Domain Magic LLC, a Florida-based company, registered the domain chicagoarchitecturefoundation.org. They developed a website about Chicago-area attractions, then passively generated revenue through Google AdWords.
The Chicago Architecture Foundation sued for trademark infringement in Illinois. Domain Magic filed a motion to dismiss the case for lack of personal jurisdiction, noting they had not conducted business in the court’s jurisdiction.
The Inevitable Questions of Jurisdiction:
Internet law cases regularly contain challenging issues of personal jurisdiction; that is, the determination of whether a specific court is authorized to hear a case. Judicial jurisdiction falls into three main types: personal jurisdiction (whether the parties are subject to court authority); territorial jurisdiction (the geographical area over which the court has authority); and subject matter jurisdiction (different courts hear specific types of cases).
The distributed nature of the Internet, and the variety of participants and transactions that take place on it, can make jurisdiction a vexing question. So why not simply give any court jurisdiction if someone uses a site in its territorial jurisdiction?

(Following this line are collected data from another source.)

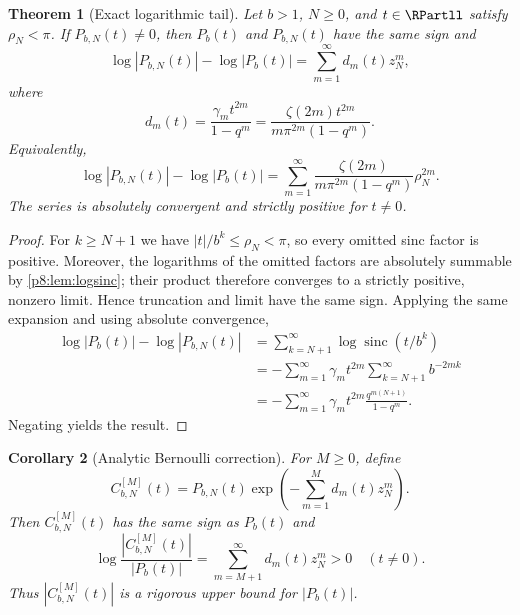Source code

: \documentclass[11pt]{article}
\numberwithin{equation}{section}
\newtheorem{theorem}{Theorem}[section]
\newtheorem{corollary}[theorem]{Corollary}
\theoremstyle{definition}
\theoremstyle{remark}
\newcommand{\sinc}{\operatorname{sinc}}
\begin{document}
\begin{theorem}[Exact logarithmic tail]
\label{p8:thm:exact-tail}
Let $b>1$, $N\ge0$, and $t\in\RPartll$ satisfy $\rho_N<\pi$. If $P_{b,N}(t)\ne0$, then $P_b(t)$ and $P_{b,N}(t)$ have the same sign and
\begin{equation}
\log|P_{b,N}(t)|-\log|P_b(t)|
=\sum_{m=1}^{\infty}d_m(t)z_N^m,
\label{p8:eq:tail-z}
\end{equation}
where
\begin{equation}
d_m(t)=\frac{\gamma_m t^{2m}}{1-q^m}
=\frac{\zeta(2m)t^{2m}}{m\pi^{2m}(1-q^m)}.
\label{p8:eq:dm}
\end{equation}
Equivalently,
\begin{equation}
\log|P_{b,N}(t)|-\log|P_b(t)|
=\sum_{m=1}^{\infty}
\frac{\zeta(2m)}{m\pi^{2m}(1-q^m)}\rho_N^{2m}.
\label{p8:eq:tail-rho}
\end{equation}
The series is absolutely convergent and strictly positive for $t\ne0$.
\end{theorem}

\begin{proof}
For $k\ge N+1$ we have $|t|/b^k\le\rho_N<\pi$, so every omitted sinc factor is positive.
Moreover, the logarithms of the omitted factors are absolutely summable by
\cref{p8:lem:logsinc}; their product therefore converges to a strictly positive, nonzero
limit.  Hence truncation and limit have the same sign.  Applying the same expansion and
using absolute convergence,
\begin{align*}
\log|P_b(t)|-\log|P_{b,N}(t)|
&=\sum_{k=N+1}^{\infty}\log\sinc(t/b^k)\\
&=-\sum_{m=1}^{\infty}\gamma_m t^{2m}
\sum_{k=N+1}^{\infty}b^{-2mk}\\
&=-\sum_{m=1}^{\infty}\gamma_m t^{2m}
\frac{q^{m(N+1)}}{1-q^m}.
\end{align*}
Negating yields the result.
\end{proof}

\begin{corollary}[Analytic Bernoulli correction]
\label{p8:cor:analytic-correction}
For $M\ge0$, define
\begin{equation}
C_{b,N}^{[M]}(t)=P_{b,N}(t)
\exp\!\left(-\sum_{m=1}^{M}d_m(t)z_N^m\right).
\label{p8:eq:analytic-corrected}
\end{equation}
Then $C_{b,N}^{[M]}(t)$ has the same sign as $P_b(t)$ and
\begin{equation}
\log\frac{|C_{b,N}^{[M]}(t)|}{|P_b(t)|}
=\sum_{m=M+1}^{\infty}d_m(t)z_N^m>0
\quad(t\ne0).
\label{p8:eq:analytic-correction-error}
\end{equation}
Thus $|C_{b,N}^{[M]}(t)|$ is a rigorous upper bound for $|P_b(t)|$.
\end{corollary}
\end{document}
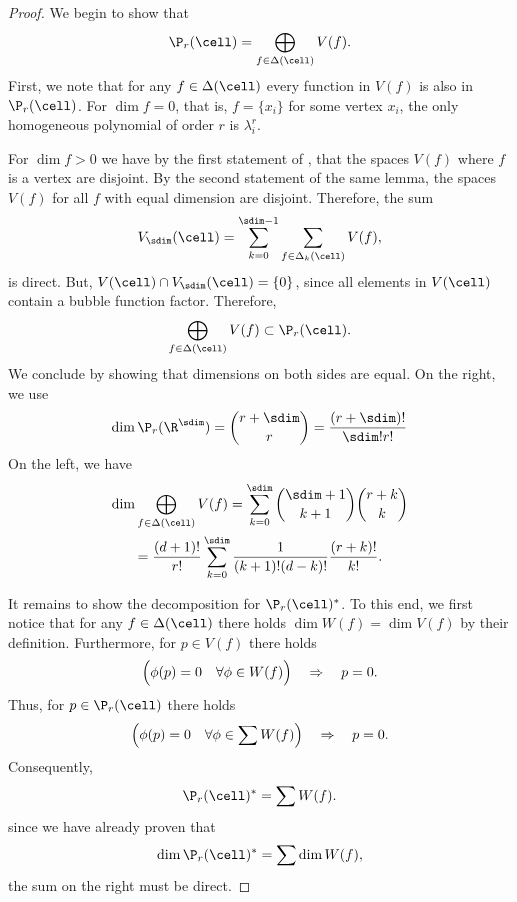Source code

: \begin{proof}
  We begin to show that
  \begin{gather}
    \P_r(\cell) = \bigoplus_{f\in\Delta(\cell)}V(f).
  \end{gather}
  First, we note that for any $f\in\Delta(\cell)$ every function in $V(f)$
  is also in $\P_r(\cell)$.  For $\dim f=0$, that is, $f=\{x_i\}$ for some
  vertex $x_i$, the only homogeneous polynomial of order $r$ is $\lambda_i^r$.

  For $\dim f > 0$ we have by the first statement of
  , that the spaces $V(f)$
  where $f$ is a vertex are disjoint. By the second statement of the
  same lemma, the spaces $V(f)$ for all $f$ with equal dimension are
  disjoint. Therefore, the sum
  \begin{gather}
    V_\sdim(\cell) = \sum_{k=0}^{\sdim-1} \sum_{f\in \Delta_k(\cell)} V(f),
  \end{gather}
  is direct. But, $V(\cell) \cap V_\sdim(\cell) = \{0\}$, since all elements in
  $V(\cell)$ contain a bubble function factor. Therefore,
  \begin{gather}
    \bigoplus_{f\in\Delta(\cell)}V(f) \subset \P_r(\cell).
  \end{gather}
  We conclude by showing that dimensions on both sides are equal.
  On the right, we use
  \begin{gather}
    \dim \P_r(\R^\sdim) = \binom{r+\sdim}{r} = \frac{(r+\sdim)!}{\sdim!r!}
  \end{gather}
  On the left, we have
  \begin{multline}
    \dim \bigoplus_{f\in\Delta(\cell)}V(f) =
    \sum_{k=0}^{\sdim} \binom{\sdim+1}{k+1} \binom{r+k}{k}
    \\
    = \frac{(d+1)!}{r!}
    \sum_{k=0}^{\sdim} \frac{1}{(k+1)!(d-k)!} \frac{(r+k)!}{k!}.
  \end{multline}


  It remains to show the decomposition for $\P_r(\cell)^*$. To this
  end, we first notice that for any $f\in\Delta(\cell)$ there holds
  $\dim W(f) = \dim V(f)$ by their definition. Furthermore, for
  $p\in V(f)$ there holds
  \begin{gather}
    \Bigl(\phi(p) = 0 \quad\forall \phi\in W(f)\Bigr)
    \quad\Rightarrow\quad
    p=0.
  \end{gather}
  Thus, for $p\in \P_r(\cell)$ there holds
  \begin{gather}
    \Bigl(\phi(p) = 0 \quad\forall \phi\in \sum W(f)\Bigr)
    \quad\Rightarrow\quad
    p=0.
  \end{gather}
  Consequently,
  \begin{gather}
    \P_r(\cell)^* = \sum W(f).
  \end{gather}
  since we have already proven that
  \begin{gather}
    \dim \P_r(\cell)^* = \sum \dim W(f),
  \end{gather}
  the sum on the right must be direct.
\end{proof}


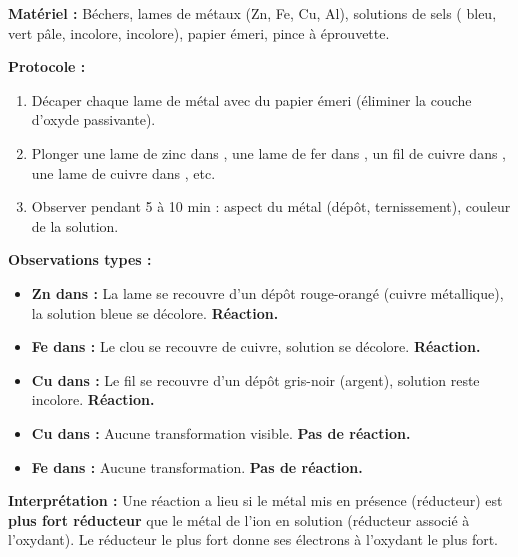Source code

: \documentclass[11pt]{article}
\begin{document}
\begin{experience}
\textbf{Matériel :} Béchers, lames de métaux (Zn, Fe, Cu, Al), solutions de sels ( bleu,  vert pâle,  incolore,  incolore), papier émeri, pince à éprouvette.

\textbf{Protocole :}
\begin{enumerate}
    \item Décaper chaque lame de métal avec du papier émeri (éliminer la couche d'oxyde passivante).
    \item Plonger une lame de zinc dans , une lame de fer dans , un fil de cuivre dans , une lame de cuivre dans , etc.
    \item Observer pendant 5 à 10 min : aspect du métal (dépôt, ternissement), couleur de la solution.
\end{enumerate}

\textbf{Observations types :}
\begin{itemize}
    \item \textbf{Zn dans  :} La lame se recouvre d'un dépôt rouge-orangé (cuivre métallique), la solution bleue se décolore. \textbf{Réaction.}
    \item \textbf{Fe dans  :} Le clou se recouvre de cuivre, solution se décolore. \textbf{Réaction.}
    \item \textbf{Cu dans  :} Le fil se recouvre d'un dépôt gris-noir (argent), solution reste incolore. \textbf{Réaction.}
    \item \textbf{Cu dans  :} Aucune transformation visible. \textbf{Pas de réaction.}
    \item \textbf{Fe dans  :} Aucune transformation. \textbf{Pas de réaction.}
\end{itemize}

\textbf{Interprétation :}
Une réaction a lieu si le métal mis en présence (réducteur) est \textbf{plus fort réducteur} que le métal de l'ion en solution (réducteur associé à l'oxydant). Le réducteur le plus fort donne ses électrons à l'oxydant le plus fort.
\end{experience}
\end{document}
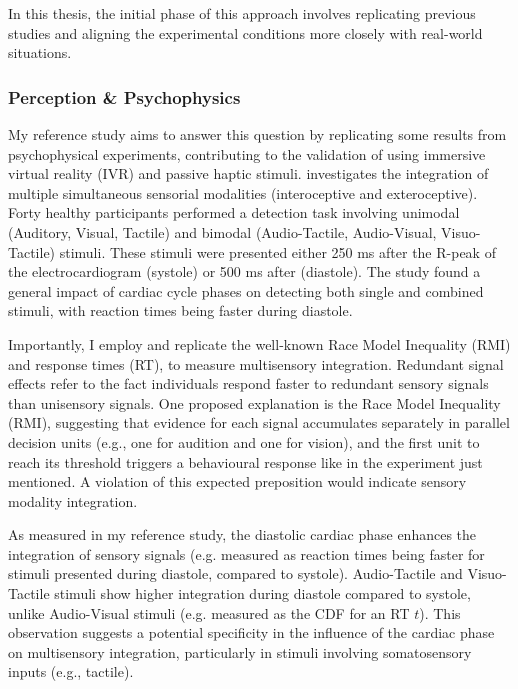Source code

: \documentclass[12pt,oneside,openright]{report}
\begin{document}
In this thesis, the initial phase of this approach involves replicating previous studies and aligning the experimental conditions more closely with real-world situations.

\subsubsection*{Perception \& Psychophysics}

My reference study aims to answer this question by replicating some results from psychophysical experiments, contributing to the validation of using immersive virtual reality (IVR) and passive haptic stimuli. \textcite{SALTAFOSSI2023108642} investigates the integration of multiple simultaneous sensorial modalities (interoceptive and exteroceptive). Forty healthy participants performed a detection task involving unimodal (Auditory, Visual, Tactile) and bimodal (Audio-Tactile, Audio-Visual, Visuo-Tactile) stimuli. These stimuli were presented either 250 ms after the R-peak of the electrocardiogram (systole) or 500 ms after (diastole). The study found a general impact of cardiac cycle phases on detecting both single and combined stimuli, with reaction times being faster during diastole.

Importantly, I employ and replicate the well-known Race Model Inequality (RMI) and response times (RT), to measure multisensory integration. Redundant signal effects refer to the fact individuals respond faster to redundant sensory signals than unisensory signals. One proposed explanation is the Race Model Inequality (RMI), suggesting that evidence for each signal accumulates separately in parallel decision units (e.g., one for audition and one for vision), and the first unit to reach its threshold triggers a behavioural response like in the experiment just mentioned. A violation of this expected preposition would indicate sensory modality integration. 

As measured in my reference study, the diastolic cardiac phase enhances the integration of sensory signals (e.g. measured as reaction times being faster for stimuli presented during diastole, compared
to systole). Audio-Tactile and Visuo-Tactile stimuli show higher integration during diastole compared to systole, unlike Audio-Visual stimuli (e.g. measured as the CDF for an RT $t$). This observation suggests a potential specificity in the influence of the cardiac phase on multisensory integration, particularly in stimuli involving somatosensory inputs (e.g., tactile).
\end{document}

Such “universal Internet jurisdiction” would hold online publishers of all sizes to an unknowable variety of laws, since jurisdiction would be determined by the unpredictable jurisdictions in which future visitors might reside. As much business is conducted remotely, the courts established the idea of a sliding scale, based on how actively and purposefully companies have engaged in business within an area.
The Sliding Scale of “Purposeful Availment”:
The courts have drawn on the principle of “purposeful availment” to determine if a party can be sued in a specific jurisdiction. Courts consider where acts were perpetrated; if defendants actively engaged in business within the jurisdiction; and if it is reasonable to expect the defendant to answer charges there.
This sliding scale was established in Zippo Manufacturing v. Zippo.com, in which the defendant regularly sent online newsletters to 3,000 Pennsylvania residents. This level of interactivity satisfied the court that Zippo.com had purposefully availed itself of conducting business within the court’s jurisdiction.
Websites that publish information without inviting user interaction are traditionally immune from jurisdictional claims. However, when toll-free phone numbers and forms encourage users to engage in an active consumer relationship, the likelihood increases that remote courts will claim business has been conducted within their jurisdiction.
Using Ads to Support the Finding of Jurisdiction:
In the case of Chicago Architecture Foundation v. Domain Magic, Judge Charles R. Norgle denied the motion to dismiss, ruling that the defendant had “clearly transacted business within the state of Illinois, as it profited from individuals clicking on the hyperlinks that were posted on the offending website.”
Given the widespread use of Adwords on websites, the Court’s analysis could be a significant step toward giving courts universal jurisdiction over business on the Internet. Website operators can anticipate future cases calling site owners to answer in courts across the United States, based on the ads that appear on their sites.